Activists from the Acorn Community Union staged actions including banner-drops and socially distanced rallies, winning support from the public.
The protests began in Sheffield at about 11am and more took place throughout the day in centres including Bristol, Brighton, Manchester, Newcastle, Leeds, Oxford, Cambridge, Hastings, Coventry and Lancaster.
Acorn head organiser Nick Ballard said: “It has been going really well.

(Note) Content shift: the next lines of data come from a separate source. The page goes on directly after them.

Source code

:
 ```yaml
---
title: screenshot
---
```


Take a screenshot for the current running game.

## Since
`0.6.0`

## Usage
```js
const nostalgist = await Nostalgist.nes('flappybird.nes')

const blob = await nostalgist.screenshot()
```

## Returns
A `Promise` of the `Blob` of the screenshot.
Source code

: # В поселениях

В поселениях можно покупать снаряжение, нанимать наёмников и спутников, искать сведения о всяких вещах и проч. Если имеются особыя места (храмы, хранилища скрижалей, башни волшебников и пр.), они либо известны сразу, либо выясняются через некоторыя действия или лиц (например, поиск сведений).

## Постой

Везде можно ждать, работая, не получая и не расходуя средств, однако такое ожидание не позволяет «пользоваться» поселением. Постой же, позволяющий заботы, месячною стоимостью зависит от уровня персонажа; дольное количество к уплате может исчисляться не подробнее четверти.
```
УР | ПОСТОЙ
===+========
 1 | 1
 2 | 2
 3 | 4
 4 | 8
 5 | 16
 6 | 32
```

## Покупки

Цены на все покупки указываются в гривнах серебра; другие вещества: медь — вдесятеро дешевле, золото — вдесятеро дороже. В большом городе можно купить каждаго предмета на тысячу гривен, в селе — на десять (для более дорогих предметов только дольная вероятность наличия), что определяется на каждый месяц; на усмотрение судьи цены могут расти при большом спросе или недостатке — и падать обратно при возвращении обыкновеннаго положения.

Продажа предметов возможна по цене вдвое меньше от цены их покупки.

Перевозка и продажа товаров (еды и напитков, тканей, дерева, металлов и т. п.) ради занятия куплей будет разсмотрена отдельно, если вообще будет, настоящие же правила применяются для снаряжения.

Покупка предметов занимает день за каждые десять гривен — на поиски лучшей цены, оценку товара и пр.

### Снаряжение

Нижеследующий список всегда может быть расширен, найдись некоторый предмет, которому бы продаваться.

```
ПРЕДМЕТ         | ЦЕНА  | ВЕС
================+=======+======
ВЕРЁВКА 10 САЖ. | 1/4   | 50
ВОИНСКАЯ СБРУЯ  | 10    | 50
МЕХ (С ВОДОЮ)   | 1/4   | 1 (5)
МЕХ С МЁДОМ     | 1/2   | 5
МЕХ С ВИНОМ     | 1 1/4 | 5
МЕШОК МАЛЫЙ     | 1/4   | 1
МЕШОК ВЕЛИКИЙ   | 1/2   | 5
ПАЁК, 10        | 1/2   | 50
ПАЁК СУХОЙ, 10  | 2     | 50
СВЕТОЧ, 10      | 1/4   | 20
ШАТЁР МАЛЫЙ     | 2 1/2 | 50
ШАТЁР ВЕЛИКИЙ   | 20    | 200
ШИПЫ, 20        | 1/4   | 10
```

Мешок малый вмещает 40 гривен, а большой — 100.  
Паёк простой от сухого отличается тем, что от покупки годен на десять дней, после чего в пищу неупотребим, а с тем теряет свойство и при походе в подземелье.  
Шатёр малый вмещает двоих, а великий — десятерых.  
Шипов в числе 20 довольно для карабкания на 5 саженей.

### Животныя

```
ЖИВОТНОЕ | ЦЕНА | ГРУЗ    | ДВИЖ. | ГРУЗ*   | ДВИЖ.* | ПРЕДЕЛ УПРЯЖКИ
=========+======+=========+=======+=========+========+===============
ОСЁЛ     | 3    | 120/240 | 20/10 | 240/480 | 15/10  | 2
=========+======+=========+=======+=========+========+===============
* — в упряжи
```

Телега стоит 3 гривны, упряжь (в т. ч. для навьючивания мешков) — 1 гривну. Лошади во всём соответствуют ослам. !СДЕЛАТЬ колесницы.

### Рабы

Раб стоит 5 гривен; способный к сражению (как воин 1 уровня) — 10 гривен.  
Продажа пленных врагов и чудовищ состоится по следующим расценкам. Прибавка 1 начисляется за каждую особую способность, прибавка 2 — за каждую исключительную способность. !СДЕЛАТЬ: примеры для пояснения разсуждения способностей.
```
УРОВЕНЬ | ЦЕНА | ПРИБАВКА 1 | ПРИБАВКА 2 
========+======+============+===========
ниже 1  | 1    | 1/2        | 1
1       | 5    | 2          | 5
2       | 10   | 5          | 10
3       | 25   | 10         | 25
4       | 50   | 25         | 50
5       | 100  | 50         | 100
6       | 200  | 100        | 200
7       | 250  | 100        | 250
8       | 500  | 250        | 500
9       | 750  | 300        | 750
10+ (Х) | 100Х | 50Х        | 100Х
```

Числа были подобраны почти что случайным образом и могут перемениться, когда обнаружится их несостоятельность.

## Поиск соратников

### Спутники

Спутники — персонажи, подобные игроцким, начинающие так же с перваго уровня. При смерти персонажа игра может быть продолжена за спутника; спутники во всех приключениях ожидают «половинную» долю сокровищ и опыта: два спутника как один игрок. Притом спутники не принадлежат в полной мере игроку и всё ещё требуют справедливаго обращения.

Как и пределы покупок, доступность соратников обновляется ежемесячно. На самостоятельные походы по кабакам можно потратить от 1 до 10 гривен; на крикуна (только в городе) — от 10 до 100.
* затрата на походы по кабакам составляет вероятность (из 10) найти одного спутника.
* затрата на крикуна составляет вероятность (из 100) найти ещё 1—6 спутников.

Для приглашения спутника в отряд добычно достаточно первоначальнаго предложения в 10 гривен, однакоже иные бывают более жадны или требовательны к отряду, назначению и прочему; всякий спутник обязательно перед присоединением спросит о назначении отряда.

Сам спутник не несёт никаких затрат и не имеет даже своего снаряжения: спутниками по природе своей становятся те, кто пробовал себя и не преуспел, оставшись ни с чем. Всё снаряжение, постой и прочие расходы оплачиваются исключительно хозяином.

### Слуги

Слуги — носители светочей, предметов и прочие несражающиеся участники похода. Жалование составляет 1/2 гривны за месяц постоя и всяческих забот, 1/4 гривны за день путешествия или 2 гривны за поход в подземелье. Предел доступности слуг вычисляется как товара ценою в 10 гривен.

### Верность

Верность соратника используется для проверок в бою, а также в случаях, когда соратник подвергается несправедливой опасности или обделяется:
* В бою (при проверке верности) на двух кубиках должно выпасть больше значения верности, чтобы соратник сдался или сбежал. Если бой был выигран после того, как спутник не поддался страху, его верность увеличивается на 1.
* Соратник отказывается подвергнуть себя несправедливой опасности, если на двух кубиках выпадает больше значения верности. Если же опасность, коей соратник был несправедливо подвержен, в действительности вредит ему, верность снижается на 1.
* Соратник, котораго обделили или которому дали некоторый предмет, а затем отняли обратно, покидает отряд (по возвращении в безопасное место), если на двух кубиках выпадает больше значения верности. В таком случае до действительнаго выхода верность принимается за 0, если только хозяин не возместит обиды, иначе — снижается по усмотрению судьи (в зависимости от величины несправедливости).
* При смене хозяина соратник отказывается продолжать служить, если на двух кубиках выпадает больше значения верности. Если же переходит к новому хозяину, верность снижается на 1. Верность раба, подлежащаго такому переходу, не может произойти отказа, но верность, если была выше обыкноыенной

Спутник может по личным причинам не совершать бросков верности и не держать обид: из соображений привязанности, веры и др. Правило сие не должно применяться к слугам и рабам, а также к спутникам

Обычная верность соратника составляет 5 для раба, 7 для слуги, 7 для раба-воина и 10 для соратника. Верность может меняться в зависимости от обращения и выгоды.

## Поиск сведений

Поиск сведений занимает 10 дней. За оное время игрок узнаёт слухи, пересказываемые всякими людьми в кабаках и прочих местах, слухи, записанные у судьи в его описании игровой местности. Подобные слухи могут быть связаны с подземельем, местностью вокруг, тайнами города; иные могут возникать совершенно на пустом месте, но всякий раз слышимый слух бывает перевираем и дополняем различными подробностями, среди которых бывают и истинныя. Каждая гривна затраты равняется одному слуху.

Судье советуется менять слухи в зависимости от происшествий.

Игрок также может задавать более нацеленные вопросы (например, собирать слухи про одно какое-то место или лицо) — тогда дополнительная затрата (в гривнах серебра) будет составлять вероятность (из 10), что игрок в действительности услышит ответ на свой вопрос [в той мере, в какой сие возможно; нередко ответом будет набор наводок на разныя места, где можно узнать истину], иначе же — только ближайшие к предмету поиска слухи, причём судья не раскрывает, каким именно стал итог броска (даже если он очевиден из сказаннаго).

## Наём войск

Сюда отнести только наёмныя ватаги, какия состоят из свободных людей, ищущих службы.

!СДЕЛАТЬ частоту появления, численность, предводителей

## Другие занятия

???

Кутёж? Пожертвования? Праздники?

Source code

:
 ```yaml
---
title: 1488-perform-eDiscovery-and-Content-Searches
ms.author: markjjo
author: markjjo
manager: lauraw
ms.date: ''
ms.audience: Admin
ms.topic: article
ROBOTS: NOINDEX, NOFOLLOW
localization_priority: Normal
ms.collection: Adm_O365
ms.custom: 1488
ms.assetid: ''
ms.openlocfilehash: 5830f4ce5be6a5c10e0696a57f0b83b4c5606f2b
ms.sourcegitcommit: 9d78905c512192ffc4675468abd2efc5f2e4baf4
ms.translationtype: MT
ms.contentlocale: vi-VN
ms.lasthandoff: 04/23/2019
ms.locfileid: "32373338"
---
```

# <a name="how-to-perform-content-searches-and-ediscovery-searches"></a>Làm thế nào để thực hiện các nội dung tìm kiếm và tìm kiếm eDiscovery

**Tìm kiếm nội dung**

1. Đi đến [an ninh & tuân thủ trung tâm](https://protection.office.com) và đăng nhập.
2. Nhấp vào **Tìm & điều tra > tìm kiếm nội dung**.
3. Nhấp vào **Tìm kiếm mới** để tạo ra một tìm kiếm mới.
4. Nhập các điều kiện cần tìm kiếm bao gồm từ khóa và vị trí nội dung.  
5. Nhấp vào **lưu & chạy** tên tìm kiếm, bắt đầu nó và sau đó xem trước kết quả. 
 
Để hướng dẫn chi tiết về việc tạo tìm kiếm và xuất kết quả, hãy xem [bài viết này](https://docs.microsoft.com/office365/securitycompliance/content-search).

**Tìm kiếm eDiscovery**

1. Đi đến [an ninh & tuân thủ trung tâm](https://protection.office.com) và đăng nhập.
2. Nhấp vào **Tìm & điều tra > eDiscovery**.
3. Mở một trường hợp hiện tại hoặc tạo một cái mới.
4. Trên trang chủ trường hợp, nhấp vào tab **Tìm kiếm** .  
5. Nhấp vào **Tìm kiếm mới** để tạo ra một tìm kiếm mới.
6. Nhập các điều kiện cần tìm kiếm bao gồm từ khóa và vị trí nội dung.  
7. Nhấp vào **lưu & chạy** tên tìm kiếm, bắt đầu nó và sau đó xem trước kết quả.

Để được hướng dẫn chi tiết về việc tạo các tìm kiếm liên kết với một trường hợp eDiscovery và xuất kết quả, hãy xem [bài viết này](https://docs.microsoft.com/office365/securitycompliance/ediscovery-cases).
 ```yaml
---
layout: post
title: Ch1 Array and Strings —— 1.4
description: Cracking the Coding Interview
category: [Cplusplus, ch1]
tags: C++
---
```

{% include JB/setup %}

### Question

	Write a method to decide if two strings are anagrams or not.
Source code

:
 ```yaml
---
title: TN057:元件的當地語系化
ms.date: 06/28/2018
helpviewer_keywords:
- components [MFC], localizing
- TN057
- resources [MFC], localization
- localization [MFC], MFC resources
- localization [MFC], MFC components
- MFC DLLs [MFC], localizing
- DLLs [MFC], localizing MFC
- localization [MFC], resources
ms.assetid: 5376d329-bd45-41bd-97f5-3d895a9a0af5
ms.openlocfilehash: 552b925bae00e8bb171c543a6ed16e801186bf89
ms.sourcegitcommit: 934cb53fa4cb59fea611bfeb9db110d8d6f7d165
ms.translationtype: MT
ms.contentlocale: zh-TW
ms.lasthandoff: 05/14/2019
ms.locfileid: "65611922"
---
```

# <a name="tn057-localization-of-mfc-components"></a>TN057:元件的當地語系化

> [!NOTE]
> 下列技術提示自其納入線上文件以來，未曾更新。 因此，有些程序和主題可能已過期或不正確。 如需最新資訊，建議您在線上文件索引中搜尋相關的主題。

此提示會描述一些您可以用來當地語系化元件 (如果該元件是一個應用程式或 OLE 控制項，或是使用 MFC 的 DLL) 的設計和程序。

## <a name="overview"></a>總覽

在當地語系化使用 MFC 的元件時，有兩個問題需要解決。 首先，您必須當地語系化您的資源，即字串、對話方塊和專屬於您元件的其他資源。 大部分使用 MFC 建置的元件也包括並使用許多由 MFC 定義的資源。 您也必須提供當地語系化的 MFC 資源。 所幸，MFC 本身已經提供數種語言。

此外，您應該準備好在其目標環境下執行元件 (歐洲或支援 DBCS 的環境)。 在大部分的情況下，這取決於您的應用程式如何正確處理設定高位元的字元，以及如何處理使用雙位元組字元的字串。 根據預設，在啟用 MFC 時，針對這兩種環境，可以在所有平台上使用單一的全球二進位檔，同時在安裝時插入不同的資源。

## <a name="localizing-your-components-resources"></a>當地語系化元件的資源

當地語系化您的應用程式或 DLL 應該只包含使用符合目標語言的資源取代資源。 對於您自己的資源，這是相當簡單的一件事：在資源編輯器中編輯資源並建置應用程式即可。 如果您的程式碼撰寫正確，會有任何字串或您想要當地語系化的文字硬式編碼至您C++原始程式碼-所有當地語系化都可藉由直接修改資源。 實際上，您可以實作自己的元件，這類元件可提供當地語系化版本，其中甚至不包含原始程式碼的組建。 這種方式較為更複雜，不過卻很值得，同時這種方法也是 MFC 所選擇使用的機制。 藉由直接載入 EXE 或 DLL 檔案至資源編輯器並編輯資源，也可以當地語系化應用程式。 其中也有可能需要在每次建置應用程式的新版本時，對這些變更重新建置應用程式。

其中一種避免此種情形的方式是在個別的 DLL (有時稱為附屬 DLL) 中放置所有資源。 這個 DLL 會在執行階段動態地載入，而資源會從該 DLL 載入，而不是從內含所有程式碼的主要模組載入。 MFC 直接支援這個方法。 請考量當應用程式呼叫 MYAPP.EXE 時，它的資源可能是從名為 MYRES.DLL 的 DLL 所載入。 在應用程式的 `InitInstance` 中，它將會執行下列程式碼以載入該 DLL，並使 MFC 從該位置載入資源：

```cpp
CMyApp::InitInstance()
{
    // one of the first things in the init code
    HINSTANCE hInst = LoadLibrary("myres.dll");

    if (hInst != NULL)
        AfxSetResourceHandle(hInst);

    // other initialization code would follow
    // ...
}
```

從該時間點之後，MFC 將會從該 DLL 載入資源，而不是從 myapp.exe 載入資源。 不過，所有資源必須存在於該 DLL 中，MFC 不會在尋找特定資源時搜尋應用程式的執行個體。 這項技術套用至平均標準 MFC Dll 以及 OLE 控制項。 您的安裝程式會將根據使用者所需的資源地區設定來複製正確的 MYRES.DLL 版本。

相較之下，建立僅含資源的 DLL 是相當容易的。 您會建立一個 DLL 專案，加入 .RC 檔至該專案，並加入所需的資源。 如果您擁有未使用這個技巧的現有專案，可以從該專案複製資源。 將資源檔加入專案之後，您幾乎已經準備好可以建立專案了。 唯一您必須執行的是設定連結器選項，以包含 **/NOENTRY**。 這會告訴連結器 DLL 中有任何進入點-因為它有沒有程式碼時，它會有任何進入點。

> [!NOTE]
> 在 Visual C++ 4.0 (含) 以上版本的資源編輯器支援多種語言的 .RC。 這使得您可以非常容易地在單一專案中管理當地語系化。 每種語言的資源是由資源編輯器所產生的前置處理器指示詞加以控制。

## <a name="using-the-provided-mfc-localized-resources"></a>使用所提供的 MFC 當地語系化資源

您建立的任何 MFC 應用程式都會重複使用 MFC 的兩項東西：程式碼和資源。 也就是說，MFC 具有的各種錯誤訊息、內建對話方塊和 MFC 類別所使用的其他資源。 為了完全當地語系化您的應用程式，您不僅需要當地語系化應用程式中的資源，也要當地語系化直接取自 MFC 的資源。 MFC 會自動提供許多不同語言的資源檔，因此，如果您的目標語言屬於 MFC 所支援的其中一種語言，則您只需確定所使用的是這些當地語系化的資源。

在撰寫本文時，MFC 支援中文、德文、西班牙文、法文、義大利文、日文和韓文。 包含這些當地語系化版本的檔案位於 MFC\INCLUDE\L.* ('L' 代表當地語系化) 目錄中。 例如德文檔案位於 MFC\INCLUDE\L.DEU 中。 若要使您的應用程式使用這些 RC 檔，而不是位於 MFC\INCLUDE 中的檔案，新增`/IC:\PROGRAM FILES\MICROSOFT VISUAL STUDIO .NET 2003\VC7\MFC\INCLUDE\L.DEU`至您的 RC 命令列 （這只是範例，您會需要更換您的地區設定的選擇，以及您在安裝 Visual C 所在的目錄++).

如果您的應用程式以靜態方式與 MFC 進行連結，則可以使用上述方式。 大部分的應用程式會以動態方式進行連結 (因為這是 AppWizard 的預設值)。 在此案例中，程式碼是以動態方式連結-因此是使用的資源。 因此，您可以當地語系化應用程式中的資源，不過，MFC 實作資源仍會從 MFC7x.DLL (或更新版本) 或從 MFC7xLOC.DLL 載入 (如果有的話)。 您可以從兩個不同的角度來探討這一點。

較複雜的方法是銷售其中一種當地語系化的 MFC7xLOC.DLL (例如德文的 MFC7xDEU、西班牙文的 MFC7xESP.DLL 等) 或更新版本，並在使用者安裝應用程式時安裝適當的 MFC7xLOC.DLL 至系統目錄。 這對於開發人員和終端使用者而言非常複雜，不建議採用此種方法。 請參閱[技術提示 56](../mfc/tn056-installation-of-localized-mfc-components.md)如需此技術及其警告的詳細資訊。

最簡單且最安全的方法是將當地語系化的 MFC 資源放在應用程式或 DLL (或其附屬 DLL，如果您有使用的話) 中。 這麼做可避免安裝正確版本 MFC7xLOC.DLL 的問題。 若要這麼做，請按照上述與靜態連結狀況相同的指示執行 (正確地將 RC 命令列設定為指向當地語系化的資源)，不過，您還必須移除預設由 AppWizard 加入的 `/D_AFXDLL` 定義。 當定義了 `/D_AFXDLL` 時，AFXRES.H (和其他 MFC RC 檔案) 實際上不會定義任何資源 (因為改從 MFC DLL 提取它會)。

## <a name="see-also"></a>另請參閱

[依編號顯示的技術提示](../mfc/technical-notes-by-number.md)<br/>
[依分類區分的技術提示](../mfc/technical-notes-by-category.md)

It is what we were hoping for — the weather cleared!
“All across the country, from Cardiff to Newcastle and everywhere in between, people in the streets have been talking to us and saying they want to support us, which is great.
“It is what we hoped we were going to get: people saying that they are against the evictions starting again.”
In March the government was warned by local authorities that the coronavirus pandemic lockdown, which left millions unable to work and forced to live on reduced pay or stingy benefits, meant that 500,000 households could be exposed to eviction and homelessness unless action was taken.
On March 23 the government introduced emergency legislation to protect social tenants, private renters and landlords from the worst financial effects of the virus lockdown.
But with restrictions now being relaxed, and with the government issuing its “back to work” call to the population, it has announced that the protections will end in a month’s time, and from June 25 landlords will be able to evict tenants without giving a reason under the much criticised legislation known as Section 21.
Today’s protests called on the protection from eviction to be extended for another six months.
Acorn (the Association of Community Organisations for Reform Now) is campaigning under the slogan “Housing is health.” It is active in communities organising tenants, including students, to fight back against exploitative landlords and has taken up other community issues.
During the coronavirus crisis some 5,000 volunteers for the community union have distributed food and prescriptions to isolated people.